Tomorrow may be a very painful day for many. I still feel weird about the whole Mother's Day thing. My son is too young to understand what we are celebrating. I am his mom every day. Tomorrow does not make things any different. This is my third year as a mother. The first year Min man wasn't home from Korea yet. He was supposed to be home in March and when May came and went, it was hard. My husband gave me a lilac bush and it was nice but I did not feel like I should have been part of the celebration.
I cannot help but think of all those out there who will avoid the topic of Mother's Day or feel like crawling in a hole because they have to attend a gathering or BBQ. The holiday is a very painful reminder of what infertiles want so badly. There is a special day set aside for mother's and it is one more thing that makes them feel left out.

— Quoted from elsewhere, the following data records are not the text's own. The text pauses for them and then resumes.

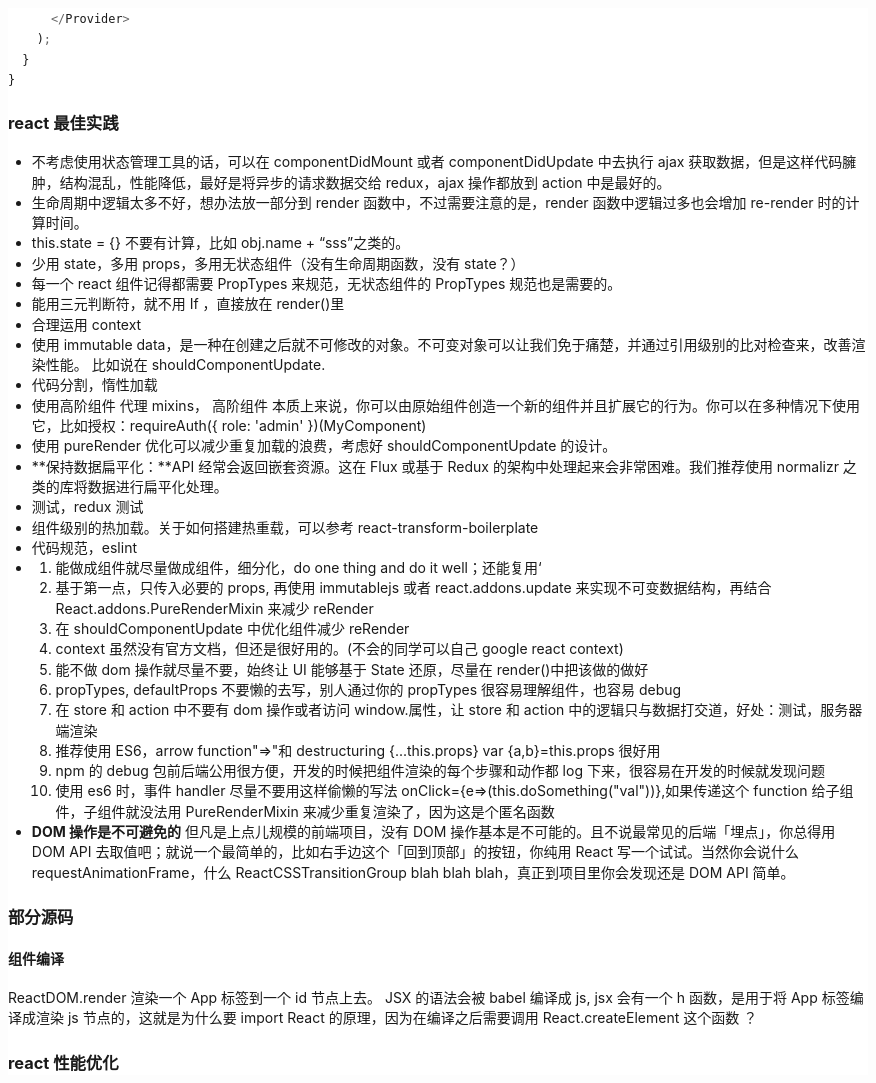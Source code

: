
 ```js
      </Provider>
    );
  }
}
```

### react 最佳实践

- 不考虑使用状态管理工具的话，可以在 componentDidMount 或者 componentDidUpdate 中去执行 ajax 获取数据，但是这样代码臃肿，结构混乱，性能降低，最好是将异步的请求数据交给 redux，ajax 操作都放到 action 中是最好的。
- 生命周期中逻辑太多不好，想办法放一部分到 render 函数中，不过需要注意的是，render 函数中逻辑过多也会增加 re-render 时的计算时间。
- this.state = {} 不要有计算，比如 obj.name + “sss”之类的。
- 少用 state，多用 props，多用无状态组件（没有生命周期函数，没有 state？）
- 每一个 react 组件记得都需要 PropTypes 来规范，无状态组件的 PropTypes 规范也是需要的。
- 能用三元判断符，就不用 If ，直接放在 render()里
- 合理运用 context
- 使用 immutable data，是一种在创建之后就不可修改的对象。不可变对象可以让我们免于痛楚，并通过引用级别的比对检查来，改善渲染性能。 比如说在 shouldComponentUpdate.
- 代码分割，惰性加载
- 使用高阶组件 代理 mixins， 高阶组件 本质上来说，你可以由原始组件创造一个新的组件并且扩展它的行为。你可以在多种情况下使用它，比如授权：requireAuth({ role: 'admin' })(MyComponent)
- 使用 pureRender 优化可以减少重复加载的浪费，考虑好 shouldComponentUpdate 的设计。
- **保持数据扁平化：**API 经常会返回嵌套资源。这在 Flux 或基于 Redux 的架构中处理起来会非常困难。我们推荐使用 normalizr 之类的库将数据进行扁平化处理。
- 测试，redux 测试
- 组件级别的热加载。关于如何搭建热重载，可以参考 react-transform-boilerplate
- 代码规范，eslint
- 1. 能做成组件就尽量做成组件，细分化，do one thing and do it well；还能复用‘
  2. 基于第一点，只传入必要的 props, 再使用 immutablejs 或者 react.addons.update 来实现不可变数据结构，再结合 React.addons.PureRenderMixin 来减少 reRender
  3. 在 shouldComponentUpdate 中优化组件减少 reRender
  4. context 虽然没有官方文档，但还是很好用的。(不会的同学可以自己 google react context)
  5. 能不做 dom 操作就尽量不要，始终让 UI 能够基于 State 还原，尽量在 render()中把该做的做好
  6. propTypes, defaultProps 不要懒的去写，别人通过你的 propTypes 很容易理解组件，也容易 debug
  7. 在 store 和 action 中不要有 dom 操作或者访问 window.属性，让 store 和 action 中的逻辑只与数据打交道，好处：测试，服务器端渲染
  8. 推荐使用 ES6，arrow function"=>"和 destructuring {...this.props} var {a,b}=this.props 很好用
  9. npm 的 debug 包前后端公用很方便，开发的时候把组件渲染的每个步骤和动作都 log 下来，很容易在开发的时候就发现问题
  10. 使用 es6 时，事件 handler 尽量不要用这样偷懒的写法 onClick={e=>(this.doSomething("val"))},如果传递这个 function 给子组件，子组件就没法用 PureRenderMixin 来减少重复渲染了，因为这是个匿名函数
- **DOM 操作是不可避免的**
  但凡是上点儿规模的前端项目，没有 DOM 操作基本是不可能的。且不说最常见的后端「埋点」，你总得用 DOM API 去取值吧；就说一个最简单的，比如右手边这个「回到顶部」的按钮，你纯用 React 写一个试试。当然你会说什么 requestAnimationFrame，什么 ReactCSSTransitionGroup blah blah blah，真正到项目里你会发现还是 DOM API 简单。

### 部分源码

#### 组件编译

ReactDOM.render 渲染一个 App 标签到一个 id 节点上去。 JSX 的语法会被 babel 编译成 js, jsx 会有一个 h 函数，是用于将 App 标签编译成渲染 js 节点的，这就是为什么要 import React 的原理，因为在编译之后需要调用 React.createElement 这个函数 ？

### react 性能优化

I used to hate it when random people would say to me," Happy Mother's Day." One year I had to do an open house on Mother's Day. I was so angry that I had to be there because if I was a mom the way I had been hoping to be for so many years, I could have said, "Sorry, it's mother's day and I will be spending time with my family."

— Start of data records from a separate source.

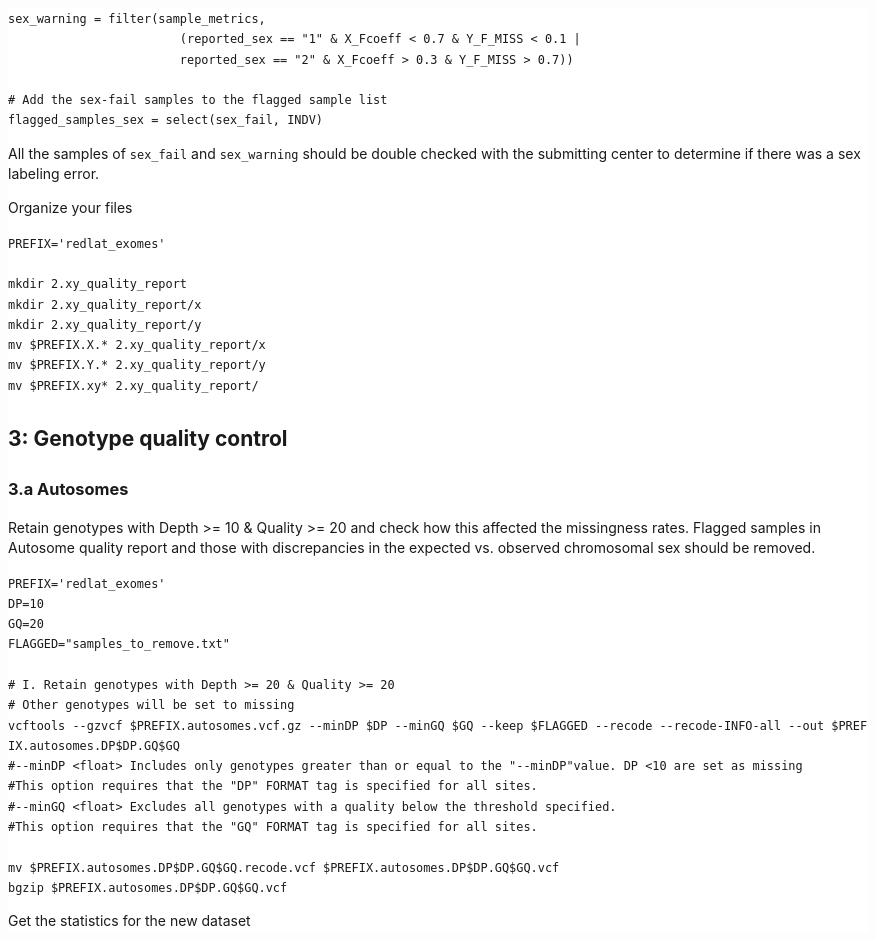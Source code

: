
 ```{r determine-sex-check-fails, cache = TRUE}
sex_warning = filter(sample_metrics, 
                        (reported_sex == "1" & X_Fcoeff < 0.7 & Y_F_MISS < 0.1 |
                        reported_sex == "2" & X_Fcoeff > 0.3 & Y_F_MISS > 0.7)) 

# Add the sex-fail samples to the flagged sample list
flagged_samples_sex = select(sex_fail, INDV)
```

All the samples of `sex_fail` and `sex_warning` should be double checked with the submitting center to determine if there was a sex labeling error.

Organize your files

```{bash clean-up-2xy}
PREFIX='redlat_exomes'

mkdir 2.xy_quality_report
mkdir 2.xy_quality_report/x
mkdir 2.xy_quality_report/y
mv $PREFIX.X.* 2.xy_quality_report/x
mv $PREFIX.Y.* 2.xy_quality_report/y
mv $PREFIX.xy* 2.xy_quality_report/
```

## 3: Genotype quality control

### 3.a Autosomes

Retain genotypes with Depth \>= 10 & Quality \>= 20 and check how this affected the missingness rates. Flagged samples in Autosome quality report and those with discrepancies in the expected vs. observed chromosomal sex should be removed.

```{bash autosomes-genotype-QC, eval=FALSE, cache=FALSE, include=FALSE}
PREFIX='redlat_exomes'
DP=10
GQ=20
FLAGGED="samples_to_remove.txt"

# I. Retain genotypes with Depth >= 20 & Quality >= 20
# Other genotypes will be set to missing
vcftools --gzvcf $PREFIX.autosomes.vcf.gz --minDP $DP --minGQ $GQ --keep $FLAGGED --recode --recode-INFO-all --out $PREFIX.autosomes.DP$DP.GQ$GQ
#--minDP <float> Includes only genotypes greater than or equal to the "--minDP"value. DP <10 are set as missing
#This option requires that the "DP" FORMAT tag is specified for all sites.
#--minGQ <float> Excludes all genotypes with a quality below the threshold specified. 
#This option requires that the "GQ" FORMAT tag is specified for all sites.

mv $PREFIX.autosomes.DP$DP.GQ$GQ.recode.vcf $PREFIX.autosomes.DP$DP.GQ$GQ.vcf
bgzip $PREFIX.autosomes.DP$DP.GQ$GQ.vcf
```

Get the statistics for the new dataset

When I got there, the client wished me a happy mother's day and my heart sank. I couldn't muster a thank you. What the heck for? You shouldn't send well wishes for a holiday that may not pertain to everyone. You can say happy Memorial Day because that is a national holiday that we can all recognize. But I was mad that because I was a woman that I am expected to be a mom.

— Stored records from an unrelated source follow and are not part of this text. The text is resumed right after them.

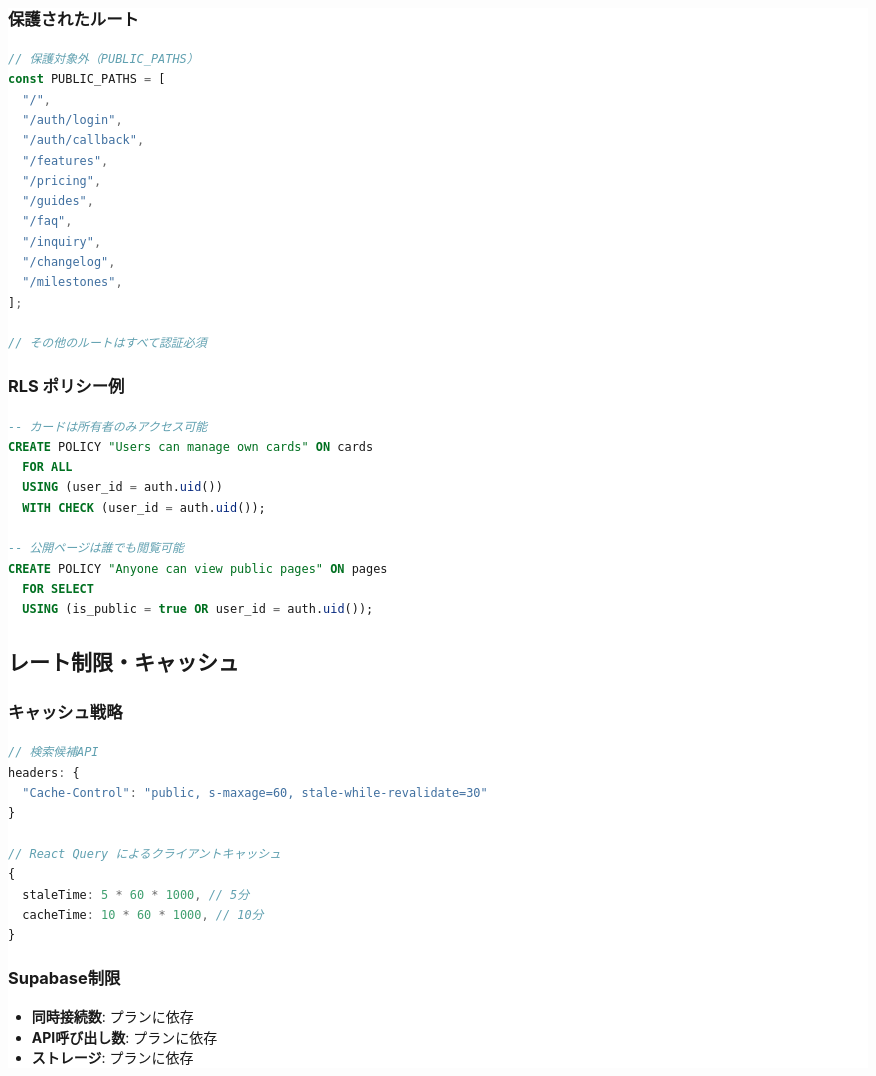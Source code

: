 ### 保護されたルート
```typescript
// 保護対象外（PUBLIC_PATHS）
const PUBLIC_PATHS = [
  "/",
  "/auth/login",
  "/auth/callback", 
  "/features",
  "/pricing",
  "/guides",
  "/faq",
  "/inquiry",
  "/changelog",
  "/milestones",
];

// その他のルートはすべて認証必須
```

### RLS ポリシー例
```sql
-- カードは所有者のみアクセス可能
CREATE POLICY "Users can manage own cards" ON cards
  FOR ALL
  USING (user_id = auth.uid())
  WITH CHECK (user_id = auth.uid());

-- 公開ページは誰でも閲覧可能
CREATE POLICY "Anyone can view public pages" ON pages
  FOR SELECT
  USING (is_public = true OR user_id = auth.uid());
```

## レート制限・キャッシュ

### キャッシュ戦略
```typescript
// 検索候補API
headers: {
  "Cache-Control": "public, s-maxage=60, stale-while-revalidate=30"
}

// React Query によるクライアントキャッシュ
{
  staleTime: 5 * 60 * 1000, // 5分
  cacheTime: 10 * 60 * 1000, // 10分
}
```

### Supabase制限
- **同時接続数**: プランに依存
- **API呼び出し数**: プランに依存  
- **ストレージ**: プランに依存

I will never forget the pain I felt when being reminded once again that motherhood may be unattainable for me. Mother's Day is a soul smasher for sure. I am thinking of all of you. And, even though I have Min man and may receive another lilac bush tomorrow, I still grieve over many things due to infertility. It has been a process that leaves an impression on my heart whether it is for myself or the countless men and women out there struggling with infertility.